As the committee will be aware, the Data Protection Commission, DPC, is the lead supervisory authority in the EU under the general data protection regulation, GDPR, for most of the world’s largest technology, social media and Internet platform companies operating in the European market, given that their EU headquarters are based in this State. This responsibility brings a central role for the DPC in overseeing the compliance of these companies’ services and products with EU data protection requirements. The technology products and services of a number of these companies include digital or voice assistants. Those are the terms commonly used to describe a consumer or in-home device that operates by listening for and interpreting human voice commands or instructions. The more common examples are Google’s Google Assistant, Apple’s Siri, Amazon’s Alexa and Microsoft’s Cortana. In recent months, a number of international media reports on human reviews of voice recordings collected by voice assistant products have brought into focus the question of how technology companies are using voice data gathered via voice assistant technology. As the EU lead supervisory authority for a number of these companies, namely, Google, Apple, and Microsoft, the DPC is currently engaging with those organisations to establish the manner in which they are meeting their data protection requirements in this context. The Luxembourg data protection authority acts as EU lead supervisory authority for Amazon Alexa.

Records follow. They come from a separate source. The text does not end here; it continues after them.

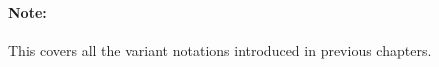 \begin{description}
  \paragraph{Note:} This covers all the variant notations introduced
  in previous chapters.










\end{description}
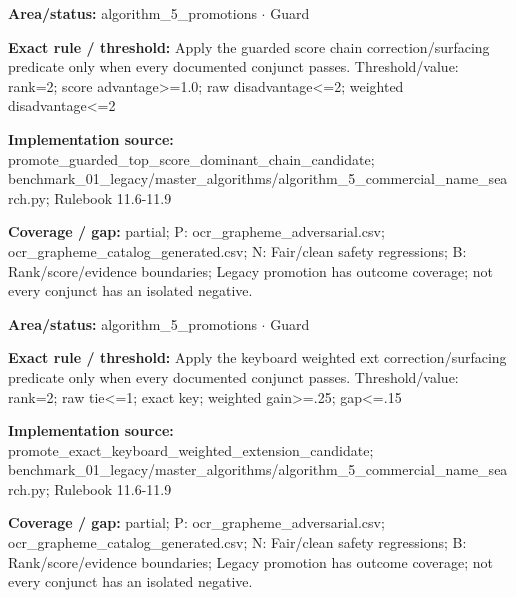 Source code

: \begin{tcolorbox}[enhanced,breakable,colback=white,colframe=Muted!45,boxrule=0.45pt,arc=1.5pt,left=6pt,right=6pt,top=5pt,bottom=5pt,title={\texttt{A5-PROMOTE-GUARDED-SCORE-CHAIN}},title after break={\texttt{A5-PROMOTE-GUARDED-SCORE-CHAIN}\ (continued)},fonttitle=\headingfont\bfseries\color{Navy},coltitle=Navy]
\textbf{Area/status:} algorithm\_\allowbreak{}5\_\allowbreak{}promotions $\boldsymbol{\cdot}$ Guard\par
\smallskip
\textbf{Exact rule / threshold:} Apply the guarded score chain correction/\allowbreak{}surfacing predicate only when every documented conjunct passes. Threshold/\allowbreak{}value: rank=2; score advantage>=1.0; raw disadvantage<=2; weighted disadvantage<=2\par
\smallskip
\textbf{Implementation source:} promote\_\allowbreak{}guarded\_\allowbreak{}top\_\allowbreak{}score\_\allowbreak{}dominant\_\allowbreak{}chain\_\allowbreak{}candidate; benchmark\_\allowbreak{}01\_\allowbreak{}legacy/\allowbreak{}master\_\allowbreak{}algorithms/\allowbreak{}algorithm\_\allowbreak{}5\_\allowbreak{}commercial\_\allowbreak{}name\_\allowbreak{}search.py; Rulebook 11.6-11.9\par
\smallskip
\textbf{Coverage / gap:} partial; P: ocr\_\allowbreak{}grapheme\_\allowbreak{}adversarial.csv; ocr\_\allowbreak{}grapheme\_\allowbreak{}catalog\_\allowbreak{}generated.csv; N: Fair/\allowbreak{}clean safety regressions; B: Rank/\allowbreak{}score/\allowbreak{}evidence boundaries; Legacy promotion has outcome coverage; not every conjunct has an isolated negative.
\end{tcolorbox}
\begin{tcolorbox}[enhanced,breakable,colback=white,colframe=Muted!45,boxrule=0.45pt,arc=1.5pt,left=6pt,right=6pt,top=5pt,bottom=5pt,title={\texttt{A5-PROMOTE-KEYBOARD-WEIGHTED-EXT}},title after break={\texttt{A5-PROMOTE-KEYBOARD-WEIGHTED-EXT}\ (continued)},fonttitle=\headingfont\bfseries\color{Navy},coltitle=Navy]
\textbf{Area/status:} algorithm\_\allowbreak{}5\_\allowbreak{}promotions $\boldsymbol{\cdot}$ Guard\par
\smallskip
\textbf{Exact rule / threshold:} Apply the keyboard weighted ext correction/\allowbreak{}surfacing predicate only when every documented conjunct passes. Threshold/\allowbreak{}value: rank=2; raw tie<=1; exact key; weighted gain>=.25; gap<=.15\par
\smallskip
\textbf{Implementation source:} promote\_\allowbreak{}exact\_\allowbreak{}keyboard\_\allowbreak{}weighted\_\allowbreak{}extension\_\allowbreak{}candidate; benchmark\_\allowbreak{}01\_\allowbreak{}legacy/\allowbreak{}master\_\allowbreak{}algorithms/\allowbreak{}algorithm\_\allowbreak{}5\_\allowbreak{}commercial\_\allowbreak{}name\_\allowbreak{}search.py; Rulebook 11.6-11.9\par
\smallskip
\textbf{Coverage / gap:} partial; P: ocr\_\allowbreak{}grapheme\_\allowbreak{}adversarial.csv; ocr\_\allowbreak{}grapheme\_\allowbreak{}catalog\_\allowbreak{}generated.csv; N: Fair/\allowbreak{}clean safety regressions; B: Rank/\allowbreak{}score/\allowbreak{}evidence boundaries; Legacy promotion has outcome coverage; not every conjunct has an isolated negative.
\end{tcolorbox}
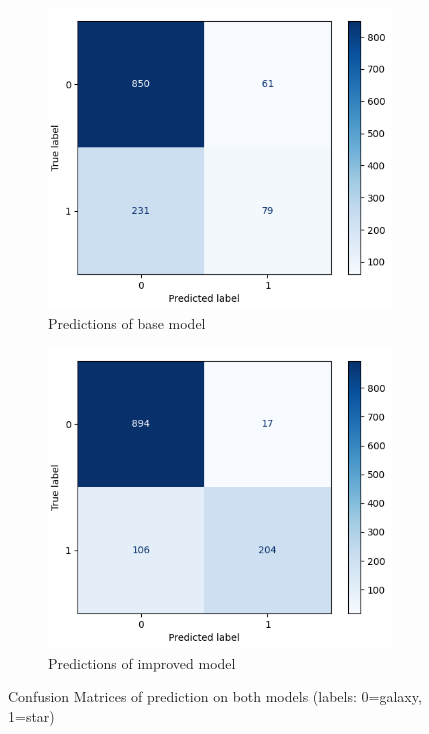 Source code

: \documentclass[
a4paper,     %
10pt         %
]{scrartcl}  %
\begin{document}
\begin{figure}[H]
    \centering
    \begin{subfigure}{.46\textwidth}
        \centering
        \includegraphics[width=\textwidth]{figures/basic_confusion}
        \caption{\label{fig:confusion_basic}Predictions of base model}
    \end{subfigure}
    \begin{subfigure}{.46\textwidth}
        \centering
        \includegraphics[width=\textwidth]{figures/improved_confusion}
        \caption{\label{fig:confusion_improved}Predictions of improved model}
    \end{subfigure}
    \caption{\label{fig:confusion_comp}Confusion Matrices of prediction on both models (labels: 0=galaxy, 1=star)}
\end{figure}
\end{document}
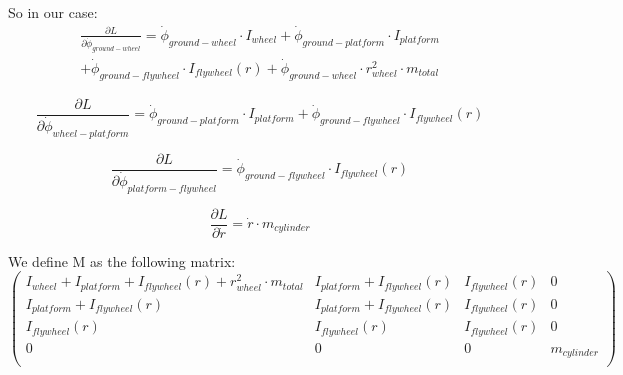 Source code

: So in our case:
\begin{multline}
	\frac{\partial L}{\partial \dot{\phi}_{ground-wheel}}=
	\dot{\phi}_{ground-wheel} \cdot I_{wheel}
	+ \dot{\phi}_{ground-platform} \cdot I_{platform}\\
	+ \dot{\phi}_{ground-flywheel}\cdot I_{flywheel}(r)
	+ \dot{\phi}_{ground-wheel}\cdot r_{wheel}^2\cdot m_{total}
\end{multline}

\begin{equation}
	\frac{\partial L}{\partial \dot{\phi}_{wheel-platform}}=
	\dot{\phi}_{ground-platform} \cdot I_{platform}
	+ \dot{\phi}_{ground-flywheel}\cdot I_{flywheel}(r)
\end{equation}

\begin{equation}
	\frac{\partial L}{\partial \dot{\phi}_{platform-flywheel}}=
	\dot{\phi}_{ground-flywheel}\cdot I_{flywheel}(r)
\end{equation}

\begin{equation}
	\frac{\partial L}{\partial \dot{r}}=
	\dot{r}\cdot m_{cylinder}
\end{equation}

We define M as the following matrix:
\begin{equation}
	\begin{pmatrix}
		I_{wheel} + I_{platform} + I_{flywheel}(r) + r_{wheel}^2 \cdot m_{total} &
		I_{platform} + I_{flywheel}(r)                                           &
		I_{flywheel}(r)                                                          &
		0                                                                          \\
		I_{platform} + I_{flywheel}(r)                                           &
		I_{platform} + I_{flywheel}(r)                                           &
		I_{flywheel}(r)                                                          &
		0                                                                          \\
		I_{flywheel}(r)                                                          &
		I_{flywheel}(r)                                                          &
		I_{flywheel}(r)                                                          &
		0                                                                          \\
		0                                                                        &
		0                                                                        &
		0                                                                        &
		m_{cylinder}                                                               \\
	\end{pmatrix}
\end{equation}

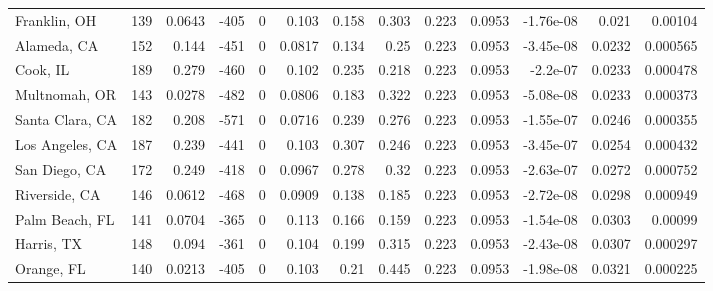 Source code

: \documentclass[12pt,letterpaper]{article}
\begin{document}
\begin{sidewaystable}
{\begin{tabular}{lrrrrrrrrrrrr}
 Franklin, OH       & 139   & 0.0643  &  -405 &     0 &          0.103  &            0.158 &         0.303  &        0.223 &       0.0953 &        -1.76e-08 &           0.021   &        0.00104  \\
 Alameda, CA        & 152   & 0.144   &  -451 &     0 &          0.0817 &            0.134 &         0.25   &        0.223 &       0.0953 &        -3.45e-08 &           0.0232  &        0.000565 \\
 Cook, IL           & 189   & 0.279   &  -460 &     0 &          0.102  &            0.235 &         0.218  &        0.223 &       0.0953 &        -2.2e-07  &           0.0233  &        0.000478 \\
 Multnomah, OR      & 143   & 0.0278  &  -482 &     0 &          0.0806 &            0.183 &         0.322  &        0.223 &       0.0953 &        -5.08e-08 &           0.0233  &        0.000373 \\
 Santa Clara, CA    & 182   & 0.208   &  -571 &     0 &          0.0716 &            0.239 &         0.276  &        0.223 &       0.0953 &        -1.55e-07 &           0.0246  &        0.000355 \\
 Los Angeles, CA    & 187   & 0.239   &  -441 &     0 &          0.103  &            0.307 &         0.246  &        0.223 &       0.0953 &        -3.45e-07 &           0.0254  &        0.000432 \\
 San Diego, CA      & 172   & 0.249   &  -418 &     0 &          0.0967 &            0.278 &         0.32   &        0.223 &       0.0953 &        -2.63e-07 &           0.0272  &        0.000752 \\
 Riverside, CA      & 146   & 0.0612  &  -468 &     0 &          0.0909 &            0.138 &         0.185  &        0.223 &       0.0953 &        -2.72e-08 &           0.0298  &        0.000949 \\
 Palm Beach, FL     & 141   & 0.0704  &  -365 &     0 &          0.113  &            0.166 &         0.159  &        0.223 &       0.0953 &        -1.54e-08 &           0.0303  &        0.00099  \\
 Harris, TX         & 148   & 0.094   &  -361 &     0 &          0.104  &            0.199 &         0.315  &        0.223 &       0.0953 &        -2.43e-08 &           0.0307  &        0.000297 \\
 Orange, FL         & 140   & 0.0213  &  -405 &     0 &          0.103  &            0.21  &         0.445  &        0.223 &       0.0953 &        -1.98e-08 &           0.0321  &        0.000225 \\

\end{tabular}}
\end{sidewaystable}
\end{document}

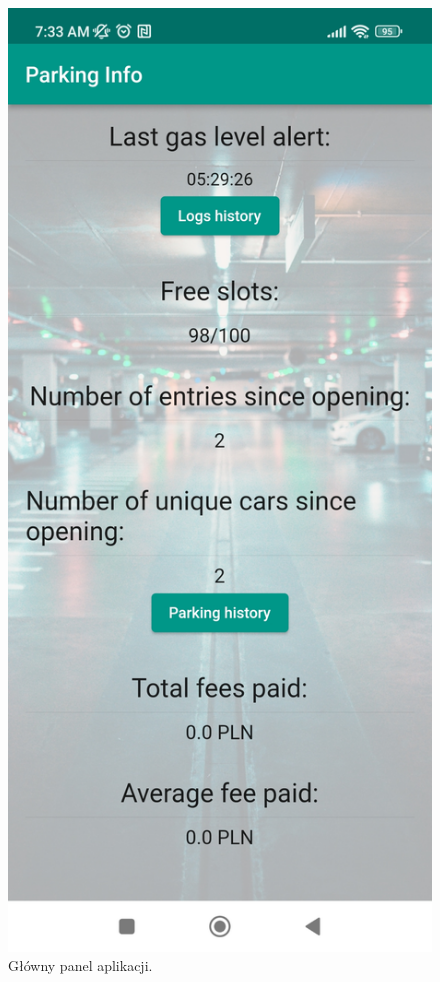 \documentclass[a4paper, 11pt]{article}
\begin{document}
\begin{figure}[H]
\begin{center}
\includegraphics[width=0.6\linewidth]{panel.jpg}
\caption{Główny panel aplikacji.}
\end{center}
\end{figure}
\end{document}
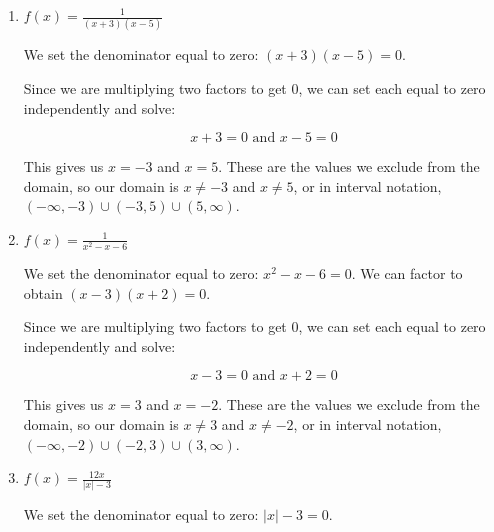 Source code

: \documentclass{ximera}
\begin{document}
\begin{enumerate}
	\item \begin{example}

$f(x) = \frac{1}{(x + 3)(x - 5)}$
		\begin{explanation}
			\begin{expandable}

We set the denominator equal to zero: $(x + 3)(x - 5) = 0$. 

Since we are multiplying two factors to get 0, we can set each equal to zero independently and solve: 

$$x + 3 = 0 \text{ and } x - 5 = 0$$

This gives us $x = -3$ and $x = 5$. These are the values we exclude from the domain, so our domain is $x \ne -3$ and $x \ne 5$, or in interval notation, $(-\infty, -3) \cup (-3, 5) \cup (5, \infty)$.
			\end{expandable} 
		\end{explanation}
		\end{example}
	\item \begin{example}

$f(x) = \frac{1}{x^2 - x - 6}$
		\begin{explanation}
			\begin{expandable}

We set the denominator equal to zero: $x^2 - x - 6 = 0$. We can factor to obtain $(x - 3)(x + 2) = 0$. 

Since we are multiplying two factors to get 0, we can set each equal to zero independently and solve: 

$$x - 3 = 0 \text{ and } x + 2 = 0$$

This gives us $x = 3$ and $x = -2$. These are the values we exclude from the domain, so our domain is $x \ne 3$ and $x \ne -2$, or in interval notation, $(-\infty, -2) \cup (-2, 3) \cup (3, \infty)$. 
			\end{expandable}
		\end{explanation}
		\end{example}
	\item \begin{example}

$f(x) = \frac{12x}{|x| - 3}$
		\begin{explanation}
			\begin{expandable}

We set the denominator equal to zero: $|x| - 3 = 0$.


\end{expandable}
\end{explanation}
\end{example}
\end{enumerate}
\end{document}
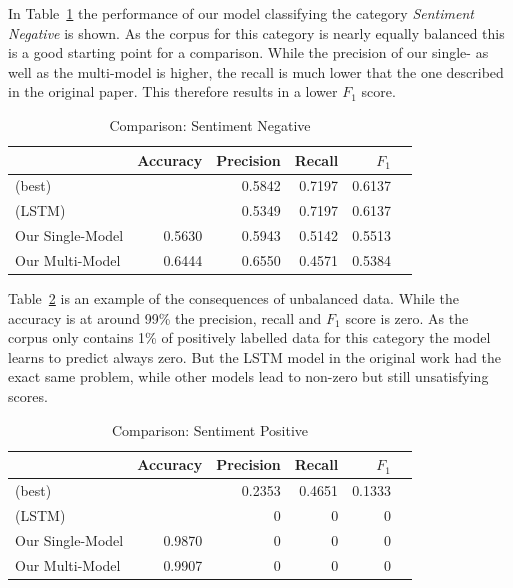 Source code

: \documentclass[11pt,a4paper]{article}
\begin{document}
In Table~\ref{tab:results:sentiment_negative} the performance of our model classifying the category \textit{Sentiment Negative} is shown. As the corpus for this category is nearly equally balanced this is a good starting point for a comparison. While the precision of our single- as well as the multi-model is higher, the recall is much lower that the one described in the original paper. This therefore results in a lower $F_1$ score.
\begin{table}[h!]
	\centering\tiny
	\begin{tabular}{l r r r r r}
		& Accuracy & Precision & Recall & $F_1$ \\
		\hline
		\cite{Schabus17} (best) & & 0.5842 & 0.7197 & 0.6137 \\
		\cite{Schabus17} (LSTM) & & 0.5349 & 0.7197 & 0.6137 \\
		\hline
		Our Single-Model & 0.5630 & 0.5943 & 0.5142 & 0.5513\\
		Our Multi-Model & 0.6444 & 0.6550 & 0.4571 & 0.5384 \\
	\end{tabular}  
	\caption{Comparison: Sentiment Negative}
	\label{tab:results:sentiment_negative}
\end{table}

Table~\ref{tab:results:sentiment_positive} is an example of the consequences of unbalanced data. While the accuracy is at around 99\% the precision, recall and $F_1$ score is zero. As the corpus only contains 1\% of positively labelled data for this category the model learns to predict always zero.
But the LSTM model in the original work had the exact same problem, while other models lead to non-zero but still unsatisfying scores.
\begin{table}[h!]
	\centering\tiny
	\begin{tabular}{l r r r r r}
		& Accuracy & Precision & Recall & $F_1$ \\
		\hline
		\cite{Schabus17} (best) & & 0.2353 & 0.4651 & 0.1333 \\
		\cite{Schabus17} (LSTM) & & 0 & 0 & 0\\
		\hline
		Our Single-Model & 0.9870 & 0 & 0 & 0 \\
		Our Multi-Model & 0.9907 & 0 & 0 & 0 \\
	\end{tabular}
	\caption{Comparison: Sentiment Positive}
	\label{tab:results:sentiment_positive}
\end{table}
\end{document}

Before turning to the data protection issues arising in the use of voice assistants, I will briefly describe how such devices function in practice, which is helpful for calling out the nexus with data protection requirements. Voice assistants record user audio clips and convert those clips into a text form that acts as an input to online services such as search, weather, shopping, mapping and communications. In some cases where the devices are home-based, the instructions may also be used to control smart home devices including those for lighting, TV and media, heating and security. Devices listen continuously for instructions and may in some cases also be set up to recognise individual users' voices. They listen for keywords such as “Hey Google” or “Siri”, which triggers recording of the user's voice. Voice recordings can be stored alongside their converted text forms, either on the device or in the cloud. Service providers may also record against a user’s profile, preferences and choices that they derive from an analysis of the user’s voice commands. They may use that to serve back the information sought by a user or to add to their profile for the purposes of advertising. Raw audio signals are converted into a recognisable human word. Often, because of the variation in human voice, accent, tone or phrase, machine learning - in other words, artificial intelligence - is used with large volumes of sample voices to create a model of human speech. Different models may be needed for different languages. These models are updated over time to refine them and improve quality. In some cases, quality control will require some human review of voice snippets, especially where words are being incorrectly recognised, where background noises are incorrectly identified as human speech or to help reduce misactivations of the device. Human review of voice data collected and processed by automated means is a common method to review, improve and train the algorithms used in voice assistant technology. While not inherently problematic or contentious from a data protection perspective, this kind of processing has many data protection elements, which must be carefully considered and assessed by the companies providing such services to ensure that the use of user data is legitimate and appropriately protected.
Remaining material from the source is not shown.